Excerpts from a dataset
━━━━━━
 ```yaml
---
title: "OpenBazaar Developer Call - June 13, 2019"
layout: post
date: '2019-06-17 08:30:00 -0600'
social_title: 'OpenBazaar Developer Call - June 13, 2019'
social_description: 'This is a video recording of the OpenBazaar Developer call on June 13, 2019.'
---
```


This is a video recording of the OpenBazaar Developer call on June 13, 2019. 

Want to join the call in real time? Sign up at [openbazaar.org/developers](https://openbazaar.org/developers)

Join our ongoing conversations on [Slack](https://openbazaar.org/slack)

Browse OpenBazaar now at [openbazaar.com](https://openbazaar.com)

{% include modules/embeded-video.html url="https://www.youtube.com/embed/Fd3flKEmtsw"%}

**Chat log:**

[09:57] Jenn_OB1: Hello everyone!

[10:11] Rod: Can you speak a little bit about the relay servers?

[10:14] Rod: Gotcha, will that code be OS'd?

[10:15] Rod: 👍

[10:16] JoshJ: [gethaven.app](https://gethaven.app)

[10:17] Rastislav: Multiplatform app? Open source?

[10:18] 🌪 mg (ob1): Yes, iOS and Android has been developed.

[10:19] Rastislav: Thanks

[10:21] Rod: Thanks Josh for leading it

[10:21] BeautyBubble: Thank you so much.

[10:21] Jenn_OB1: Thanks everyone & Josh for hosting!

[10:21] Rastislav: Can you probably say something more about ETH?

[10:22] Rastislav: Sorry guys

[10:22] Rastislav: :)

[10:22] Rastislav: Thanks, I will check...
━━━━━━
> [Task description]
Return each line from the entries above that includes "Rastislav".

> [Exercise result]
[10:17] Rastislav: Multiplatform app? Open source?
[10:19] Rastislav: Thanks
[10:21] Rastislav: Can you probably say something more about ETH?
[10:22] Rastislav: Sorry guys
[10:22] Rastislav: :)
[10:22] Rastislav: Thanks, I will check...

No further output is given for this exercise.